● DIRECTIONS FOR THIS TASK:
How many of the lines below include "email"? Give the number and no other words.

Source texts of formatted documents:

+ + +

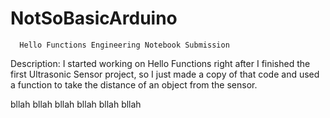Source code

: # NotSoBasicArduino

      Hello Functions Engineering Notebook Submission

Description: 
     I started working on Hello Functions right after I finished the first Ultrasonic Sensor project,
so I just made a copy of that code and used a function to take the distance of an object from the
sensor.


bllah
bllah
bllah
bllah
bllah
bllah
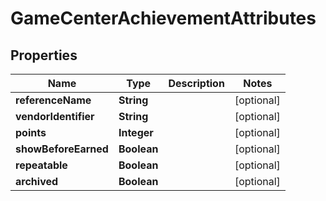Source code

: 

# GameCenterAchievementAttributes


## Properties

| Name | Type | Description | Notes |
|------------ | ------------- | ------------- | -------------|
|**referenceName** | **String** |  |  [optional] |
|**vendorIdentifier** | **String** |  |  [optional] |
|**points** | **Integer** |  |  [optional] |
|**showBeforeEarned** | **Boolean** |  |  [optional] |
|**repeatable** | **Boolean** |  |  [optional] |
|**archived** | **Boolean** |  |  [optional] |



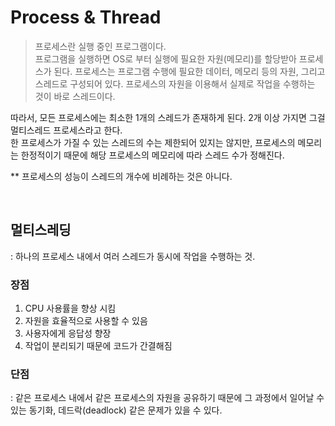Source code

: # Process & Thread

> 프로세스란 실행 중인 프로그램이다. <br/>
> 프로그램을 실행하면 OS로 부터 실행에 필요한 자원(메모리)를 할당받아 프로세스가 된다.
> 프로세스는 프로그램 수행에 필요한 데이터, 메모리 등의 자원, 그리고 스레드로 구성되어 있다.
> 프로세스의 자원을 이용해서 실제로 작업을 수행하는 것이 바로 스레드이다.


따라서, 모든 프로세스에는 최소한 1개의 스레드가 존재하게 된다. 2개 이상 가지면 그걸 멀티스레드 프로세스라고 한다. <br/>
한 프로세스가 가질 수 있는 스레드의 수는 제한되어 있지는 않지만, 프로세스의 메모리는 한정적이기 때문에 해당 프로세스의 메모리에 따라 스레드 수가 정해진다.

** 프로세스의 성능이 스레드의 개수에 비례하는 것은 아니다.

<br/>

## 멀티스레딩
: 하나의 프로세스 내에서 여러 스레드가 동시에 작업을 수행하는 것.

### 장점
1. CPU 사용률을 향상 시킴
2. 자원을 효율적으로 사용할 수 있음
3. 사용자에게 응답성 향장
4. 작업이 분리되기 때문에 코드가 간결해짐

### 단점
: 같은 프로세스 내에서 같은 프로세스의 자원을 공유하기 때문에 그 과정에서 일어날 수 있는 동기화, 데드락(deadlock) 같은 문제가 있을 수 있다.
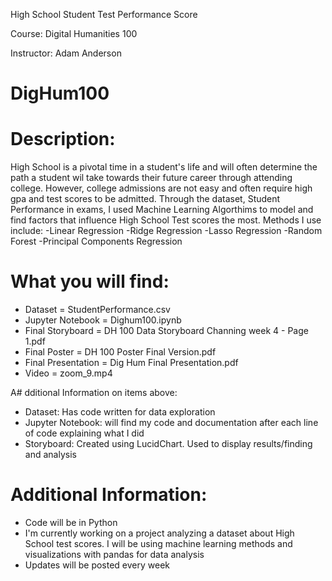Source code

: High School Student Test Performance Score

Course: Digital Humanities 100

Instructor: Adam Anderson


# DigHum100

# Description: 
High School is a pivotal time in a student's life and will often determine the path a student wil take towards their future career through attending college.  However, college admissions are not easy and often require high gpa and test scores to be admitted. Through the dataset, Student Performance in exams, I used Machine Learning Algorthims to model and find factors that influence High School Test scores the most.
Methods I use include:
-Linear Regression
-Ridge Regression
-Lasso Regression
-Random Forest
-Principal Components Regression




# What you will find:
- Dataset = StudentPerformance.csv
- Jupyter Notebook = Dighum100.ipynb
- Final Storyboard = DH 100 Data Storyboard Channing week 4 - Page 1.pdf
- Final Poster = DH 100 Poster Final Version.pdf
- Final Presentation = Dig Hum Final Presentation.pdf
- Video = zoom_9.mp4


A# dditional Information on items above:
- Dataset: Has code written for data exploration
- Jupyter Notebook: will find my code and documentation after each line of code explaining what I did
- Storyboard: Created using LucidChart. Used to display results/finding and analysis

# Additional Information:
- Code will be in Python
- I'm currently working on a project analyzing a dataset about High School test scores. I will be using machine learning methods and visualizations with pandas for data analysis
- Updates will be posted every week




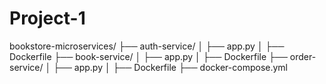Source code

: # **Project-1**

bookstore-microservices/
├── auth-service/
│   ├── app.py
│   ├── Dockerfile
├── book-service/
│   ├── app.py
│   ├── Dockerfile
├── order-service/
│   ├── app.py
│   ├── Dockerfile
├── docker-compose.yml
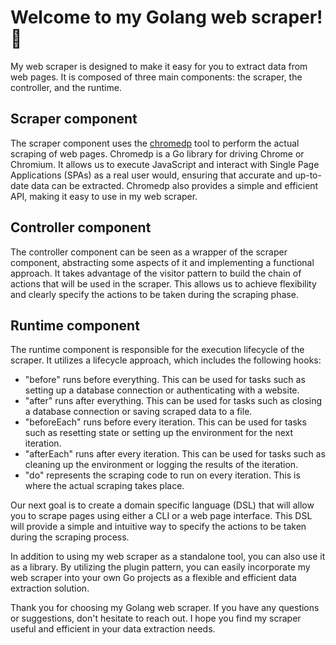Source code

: # Welcome to my Golang web scraper!👋

My web scraper is designed to make it easy for you to extract data from web pages. It is composed of three main components: the scraper, the controller, and the runtime.

## Scraper component

The scraper component uses the [chromedp](https://github.com/chromedp/chromedp) tool to perform the actual scraping of web pages. Chromedp is a Go library for driving Chrome or Chromium. It allows us to execute JavaScript and interact with Single Page Applications (SPAs) as a real user would, ensuring that accurate and up-to-date data can be extracted. Chromedp also provides a simple and efficient API, making it easy to use in my web scraper.

## Controller component

The controller component can be seen as a wrapper of the scraper component, abstracting some aspects of it and implementing a functional approach. It takes advantage of the visitor pattern to build the chain of actions that will be used in the scraper. This allows us to achieve flexibility and clearly specify the actions to be taken during the scraping phase.

## Runtime component

The runtime component is responsible for the execution lifecycle of the scraper. It utilizes a lifecycle approach, which includes the following hooks:

* "before" runs before everything. This can be used for tasks such as setting up a database connection or authenticating with a website.
* "after" runs after everything. This can be used for tasks such as closing a database connection or saving scraped data to a file.
* "beforeEach" runs before every iteration. This can be used for tasks such as resetting state or setting up the environment for the next iteration.
* "afterEach" runs after every iteration. This can be used for tasks such as cleaning up the environment or logging the results of the iteration.
* "do" represents the scraping code to run on every iteration. This is where the actual scraping takes place.

Our next goal is to create a domain specific language (DSL) that will allow you to scrape pages using either a CLI or a web page interface. This DSL will provide a simple and intuitive way to specify the actions to be taken during the scraping process.

In addition to using my web scraper as a standalone tool, you can also use it as a library. By utilizing the plugin pattern, you can easily incorporate my web scraper into your own Go projects as a flexible and efficient data extraction solution.

Thank you for choosing my Golang web scraper. If you have any questions or suggestions, don't hesitate to reach out. I hope you find my scraper useful and efficient in your data extraction needs.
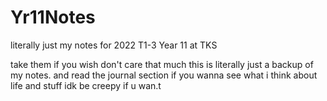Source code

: # Yr11Notes
literally just my notes for 2022 T1-3 Year 11 at TKS

take them if you wish don't care that much this is literally just a backup of my notes. and read the journal section if you wanna see what i think about life and stuff idk be creepy if u wan.t 
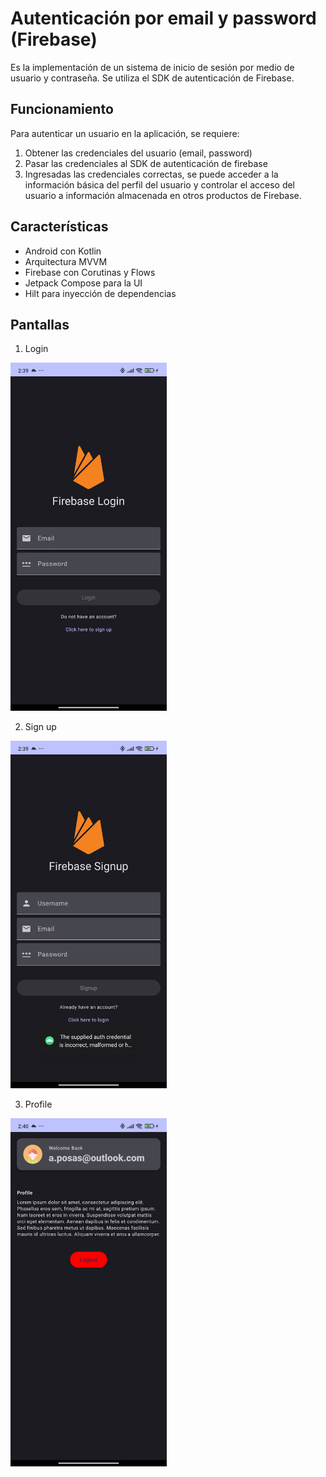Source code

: # Autenticación por email y password (Firebase)

Es la implementación de un sistema de inicio de sesión por medio de usuario y contraseña. Se utiliza 
el SDK de autenticación de Firebase.

## Funcionamiento

Para autenticar un usuario en la aplicación, se requiere:
1. Obtener las credenciales del usuario (email, password)
2. Pasar las credenciales al SDK de autenticación de firebase
3. Ingresadas las credenciales correctas, se puede acceder a la información básica del perfil del 
usuario y controlar el acceso del usuario a información almacenada en otros productos de Firebase.

## Características

- Android con Kotlin
- Arquitectura MVVM
- Firebase con Corutinas y Flows
- Jetpack Compose para la UI
- Hilt para inyección de dependencias

## Pantallas

1. Login

<img alt="login_screen.jpg" src="app%2Fsrc%2Fmain%2Fres%2Fdrawable%2Flogin_screen.jpg" width="250"/>

2. Sign up

<img alt="signup_screen.jpg" src="app%2Fsrc%2Fmain%2Fres%2Fdrawable%2Fsignup_screen.jpg" width="250"/>

3. Profile

<img alt="profile_screen.jpg" src="app%2Fsrc%2Fmain%2Fres%2Fdrawable%2Fprofile_screen.jpg" width="250"/>



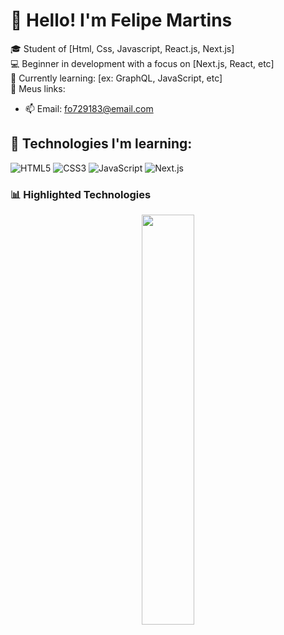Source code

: # 👋 Hello! I'm Felipe Martins

🎓 Student of [Html, Css, Javascript, React.js, Next.js]  
💻 Beginner in development with a focus on [Next.js, React, etc]  
📘 Currently learning: [ex: GraphQL, JavaScript, etc]  
🔗 Meus links:

- 📫 Email: fo729183@email.com

## 🚀 Technologies I'm learning:
![HTML5](https://img.shields.io/badge/-HTML5-E34F26?style=flat-square&logo=html5&logoColor=white)
![CSS3](https://img.shields.io/badge/-CSS3-1572B6?style=flat-square&logo=css3)
![JavaScript](https://img.shields.io/badge/-JavaScript-F7DF1E?style=flat-square&logo=javascript&logoColor=black)
![Next.js](https://img.shields.io/badge/-Next.js-000?style=flat-square&logo=nextdotjs)

### 📊 Highlighted Technologies
<p align="center">
  <img width="41%" src="https://github-readme-stats.vercel.app/api/top-langs/?username=MartinsF3lipe&layout=compact&hide_border=true&title_color=8f00ff&text_color=ffffff&bg_color=0d1117" />
</p>
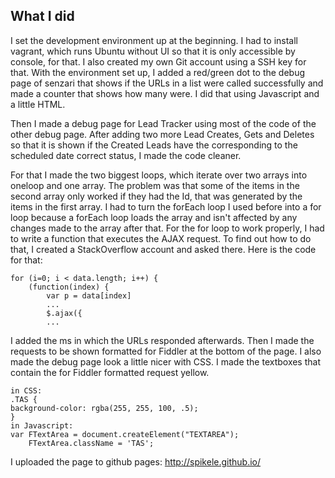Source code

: What I did
----------
I set the development environment up at the beginning. I had to install vagrant, which runs Ubuntu without UI so that
it is only accessible by console, for that.
I also created my own Git account using a SSH key for that.
With the environment set up, I added a red/green dot to the debug page of senzari that shows if the URLs in a list were
called successfully and made a counter that shows how many were. I did that using Javascript and a little HTML.

Then I made a debug page for Lead Tracker using most of the code of the other debug page. After adding two more
Lead Creates, Gets and Deletes so that it is shown if the Created Leads have the corresponding to the scheduled date
correct status, I made the code cleaner.

For that I made the two biggest loops, which iterate over two arrays into oneloop and one array.
The problem was that some of the items in the second array only worked if they had the Id, that was
generated by the items in the first array. I had to turn the forEach loop I used before into a for loop
because a forEach loop loads the array and isn't affected by any changes made to the array after that.
For the for loop to work properly, I had to write a function that executes the AJAX request. 
To find out how to do that, I created a StackOverflow account and asked there.
Here is the code for that:

    for (i=0; i < data.length; i++) {
        (function(index) {
            var p = data[index]
            ...
            $.ajax({
            ...
  	  
I added the ms in which the URLs responded afterwards. Then I made the requests to be shown formatted for Fiddler at
the bottom of the page.
I also made the debug page look a little nicer with CSS. I made the textboxes that contain the for Fiddler formatted request yellow. 

    in CSS:
    .TAS {
    background-color: rgba(255, 255, 100, .5);
    }
    in Javascript:
    var FTextArea = document.createElement("TEXTAREA");
        FTextArea.className = 'TAS';
    
I uploaded the page to github pages: http://spikele.github.io/
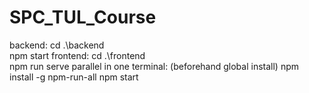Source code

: # SPC_TUL_Course
backend:  cd .\backend\
npm start
frontend: cd .\frontend\
npm run serve
parallel in one terminal:
(beforehand global install) npm install -g npm-run-all
npm start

+ + +

● RESULT FOR THIS TASK:
3